The U.S. housing vacancy rate--an unemployment rate for home--is at its highest level since at least 1965 (see figure). Why? Is it sticky prices? Lack of aggregate demand? Structural?

For labor, the recalculation story says that employment is a by-product of patterns of specialization and trade. Old patterns are constantly becoming unsustainable, and new patterns are constantly being created. When old patterns become unsustainable faster than new patterns are created, we have higher unemployment. Important trends over time include the increased specialization of the labor force and the shift away from labor as a variable input to production and instead toward labor as an organizational capital input.
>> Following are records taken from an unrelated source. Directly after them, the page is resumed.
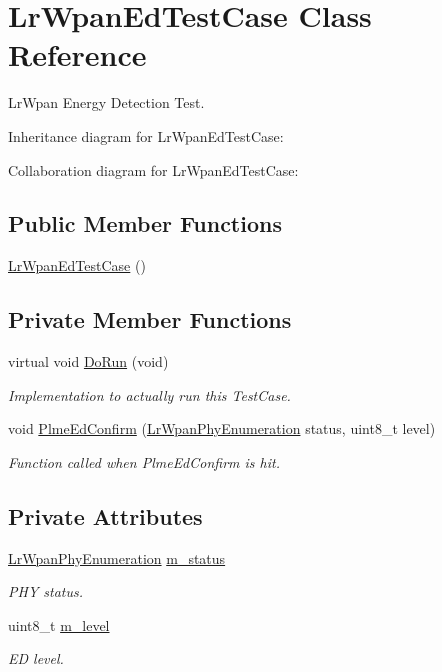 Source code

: \hypertarget{classLrWpanEdTestCase}{}\section{Lr\+Wpan\+Ed\+Test\+Case Class Reference}
\label{classLrWpanEdTestCase}


Lr\+Wpan Energy Detection Test.  




Inheritance diagram for Lr\+Wpan\+Ed\+Test\+Case\+:


Collaboration diagram for Lr\+Wpan\+Ed\+Test\+Case\+:
\subsection*{Public Member Functions}
\begin{DoxyCompactItemize}
\item 
\hyperlink{classLrWpanEdTestCase_acf58a034a4ae51e54854c3b4dcd8efd5}{Lr\+Wpan\+Ed\+Test\+Case} ()
\end{DoxyCompactItemize}
\subsection*{Private Member Functions}
\begin{DoxyCompactItemize}
\item 
virtual void \hyperlink{classLrWpanEdTestCase_a432fdebeb0336845350d0b96834ceea4}{Do\+Run} (void)
\begin{DoxyCompactList}\small\item\em Implementation to actually run this Test\+Case. \end{DoxyCompactList}\item 
void \hyperlink{classLrWpanEdTestCase_acbc6e6847dbe21b4984393c0e4d9f57e}{Plme\+Ed\+Confirm} (\hyperlink{group__lr-wpan_ga6494269d13d45c511a07b7ccbb1de754}{Lr\+Wpan\+Phy\+Enumeration} status, uint8\+\_\+t level)
\begin{DoxyCompactList}\small\item\em Function called when Plme\+Ed\+Confirm is hit. \end{DoxyCompactList}\end{DoxyCompactItemize}
\subsection*{Private Attributes}
\begin{DoxyCompactItemize}
\item 
\hyperlink{group__lr-wpan_ga6494269d13d45c511a07b7ccbb1de754}{Lr\+Wpan\+Phy\+Enumeration} \hyperlink{classLrWpanEdTestCase_a412f77be5f81e80661cf8e5563e62851}{m\+\_\+status}
\begin{DoxyCompactList}\small\item\em P\+HY status. \end{DoxyCompactList}\item 
uint8\+\_\+t \hyperlink{classLrWpanEdTestCase_a7ecaee7923b4d55cc4a8545bc0332469}{m\+\_\+level}
\begin{DoxyCompactList}\small\item\em ED level. \end{DoxyCompactList}\end{DoxyCompactItemize}
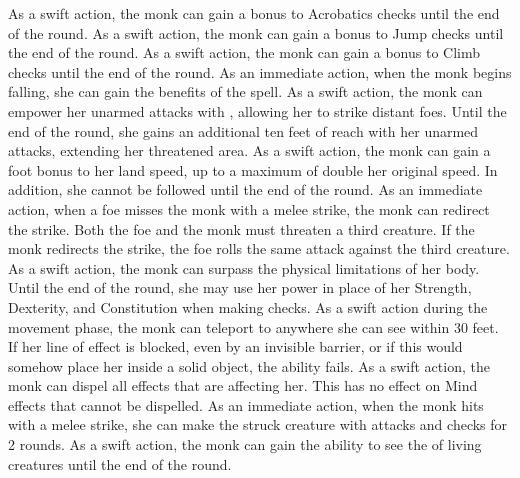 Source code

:         As a swift action, the monk can gain a  bonus to Acrobatics checks until the end of the round.
        As a swift action, the monk can gain a  bonus to Jump checks until the end of the round.
        As a swift action, the monk can gain a  bonus to Climb checks until the end of the round.
        As an immediate action, when the monk begins falling, she can gain the benefits of the  spell.
        As a swift action, the monk can empower her unarmed attacks with \ki, allowing her to strike distant foes.
        Until the end of the round, she gains an additional ten feet of reach with her unarmed attacks, extending her threatened area.
        As a swift action, the monk can gain a  foot bonus to her land speed, up to a maximum of double her original speed.
        In addition, she cannot be followed until the end of the round.
        As an immediate action, when a foe misses the monk with a melee strike, the monk can redirect the strike.
        Both the foe and the monk must threaten a third creature.
        If the monk redirects the strike, the foe rolls the same attack against the third creature.
        As a swift action, the monk can surpass the physical limitations of her body.
        Until the end of the round, she may use her \ki power in place of her Strength, Dexterity, and Constitution when making checks.
        As a swift action during the movement phase, the monk can teleport to anywhere she can see within 30 feet.
        If her line of effect is blocked, even by an invisible barrier, or if this would somehow place her inside a solid object, the ability fails.
        As a swift action, the monk can dispel all  effects that are affecting her.
        This has no effect on Mind effects that cannot be dispelled.
        As an immediate action, when the monk hits with a melee strike, she can make the struck creature \impaired with attacks and checks for 2 rounds.
        As a swift action, the monk can gain the ability to see the \ki of living creatures until the end of the round.
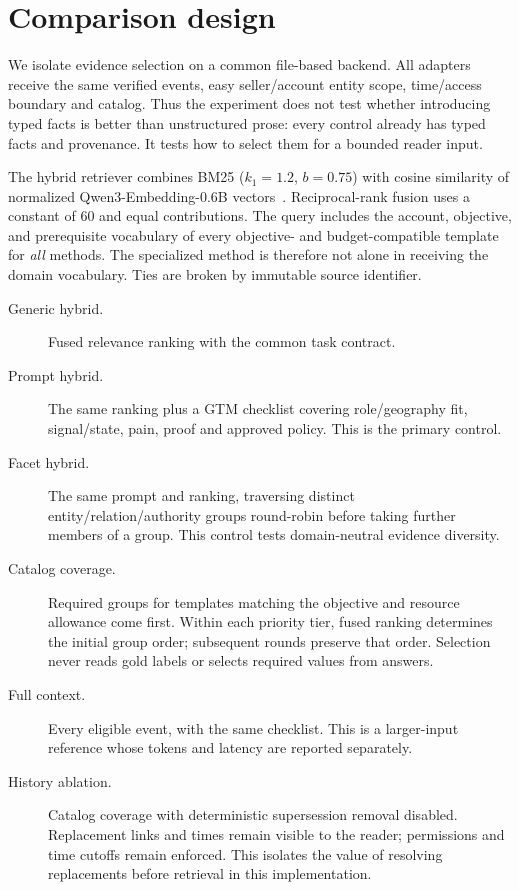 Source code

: \section{Comparison design}
\label{sec:methods}
We isolate evidence selection on a common file-based backend. All adapters receive the same verified events, easy seller/account entity scope, time/access boundary and catalog. Thus the experiment does not test whether introducing typed facts is better than unstructured prose: every control already has typed facts and provenance. It tests how to select them for a bounded reader input.

The hybrid retriever combines BM25 ($k_1=1.2$, $b=0.75$) with cosine similarity of normalized Qwen3-Embedding-0.6B vectors~\citep{p250605176}. Reciprocal-rank fusion uses a constant of 60 and equal contributions. The query includes the account, objective, and prerequisite vocabulary of every objective- and budget-compatible template for \emph{all} methods. The specialized method is therefore not alone in receiving the domain vocabulary. Ties are broken by immutable source identifier.

\begin{description}
\item[Generic hybrid.] Fused relevance ranking with the common task contract.
\item[Prompt hybrid.] The same ranking plus a GTM checklist covering role/geography fit, signal/state, pain, proof and approved policy. This is the primary control.
\item[Facet hybrid.] The same prompt and ranking, traversing distinct entity/relation/authority groups round-robin before taking further members of a group. This control tests domain-neutral evidence diversity.
\item[Catalog coverage.] Required groups for templates matching the objective and resource allowance come first. Within each priority tier, fused ranking determines the initial group order; subsequent rounds preserve that order. Selection never reads gold labels or selects required values from answers.
\item[Full context.] Every eligible event, with the same checklist. This is a larger-input reference whose tokens and latency are reported separately.
\item[History ablation.] Catalog coverage with deterministic supersession removal disabled. Replacement links and times remain visible to the reader; permissions and time cutoffs remain enforced. This isolates the value of resolving replacements before retrieval in this implementation.
\end{description}

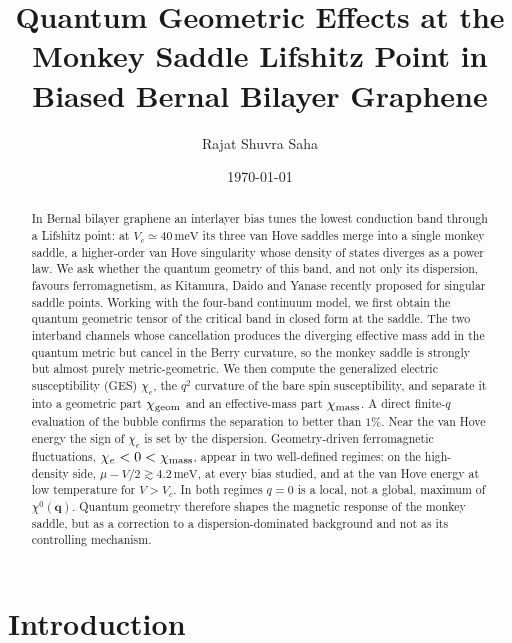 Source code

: \documentclass[aps,prb,twocolumn,superscriptaddress,floatfix,nofootinbib]{revtex4-2}
\newcommand{\bq}{\mathbf{q}}
\newcommand{\chie}{\chi_{e}}
\newcommand{\chig}{\chi_{\rm geom}}
\newcommand{\chim}{\chi_{\rm mass}}
\newcommand{\meV}{\,\mathrm{meV}}
\begin{document}
\title{Quantum Geometric Effects at the Monkey Saddle Lifshitz Point in Biased Bernal Bilayer Graphene}

\author{Rajat Shuvra Saha}

\date{\today}

\begin{abstract}
In Bernal bilayer graphene an interlayer bias tunes the lowest conduction band through a Lifshitz point: at $V_c\simeq40\meV$ its three van Hove saddles merge into a single monkey saddle, a higher-order van Hove singularity whose density of states diverges as a power law. We ask whether the quantum geometry of this band, and not only its dispersion, favours ferromagnetism, as Kitamura, Daido and Yanase recently proposed for singular saddle points. Working with the four-band continuum model, we first obtain the quantum geometric tensor of the critical band in closed form at the saddle. The two interband channels whose cancellation produces the diverging effective mass add in the quantum metric but cancel in the Berry curvature, so the monkey saddle is strongly but almost purely metric-geometric. We then compute the generalized electric susceptibility (GES) $\chie$, the $q^2$ curvature of the bare spin susceptibility, and separate it into a geometric part $\chig$ and an effective-mass part $\chim$. A direct finite-$q$ evaluation of the bubble confirms the separation to better than $1\%$. Near the van Hove energy the sign of $\chie$ is set by the dispersion. Geometry-driven ferromagnetic fluctuations, $\chie<0<\chim$, appear in two well-defined regimes: on the high-density side, $\mu-V/2\gtrsim4.2\meV$, at every bias studied, and at the van Hove energy at low temperature for $V>V_c$. In both regimes $q=0$ is a local, not a global, maximum of $\chi^0(\bq)$. Quantum geometry therefore shapes the magnetic response of the monkey saddle, but as a correction to a dispersion-dominated background and not as its controlling mechanism.
\end{abstract}

\maketitle

\section{Introduction}
\end{document}
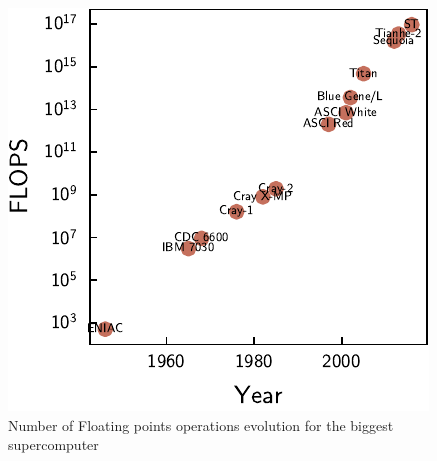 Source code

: \documentclass[ansiapaper]{report}
\begin{document}
\begin{multicols}{3}
  \begin{figure}[H]
    \centering
    \includegraphics[width=1\linewidth]{./figures/supercomputer_flops.pdf}
    \caption{Number of Floating points operations evolution for the biggest supercomputer \label{fig:supercomputer_flops}}
  \end{figure}

\end{multicols}
\end{document}
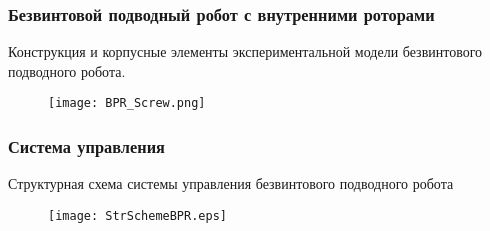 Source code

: \begin{frame}
\frametitle{Безвинтовой подводный робот с внутренними роторами}


Конструкция и корпусные элементы экспериментальной модели безвинтового подводного робота.

\begin{minipage}[t]{0.48\linewidth}
\end{minipage}
\hfill
\begin{minipage}[t]{0.48\linewidth}
\end{minipage}




\begin{figure}[h]
	\centering
	\texttt{[image: BPR\_Screw.png]}%
\end{figure}

\end{frame}


\begin{frame}
\frametitle{Система управления}
Структурная схема системы управления безвинтового подводного робота

\begin{figure}[h!]
	\begin{center}
		\texttt{[image: StrSchemeBPR.eps]}
	\end{center}
\end{figure}

\end{frame}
The allocation of land and of housing units is also a by-product of patterns of specialization and trade. Technology affected these patterns. Riverboats, trains, and automobiles altered patterns of land use. The Internet may do so as well.

The Stevenson-Wolfers theory is that since 1970 marriage has been driven more by consumption complementarity than by production complementarity. I think that one can see a similar trend in location. I know of many young women who want to move to New York City because of the way they would like to live, not because of the work opportunities it provides.

Suppose that the choice of housing and location nowadays is based less on the production complementarity of being close to particular work zones (more people can work from home or from satellite offices, thanks to the Internet) and more on the consumption characteristics of the housing unit. In that case:

1. Because people have different consumption preferences (including preferences related to locational amenities), housing will become more specialized. The problem of matching housing characteristics with consumer preferences will be more challenging, just as the problem of matching worker skills with occupational demands has become more challenging.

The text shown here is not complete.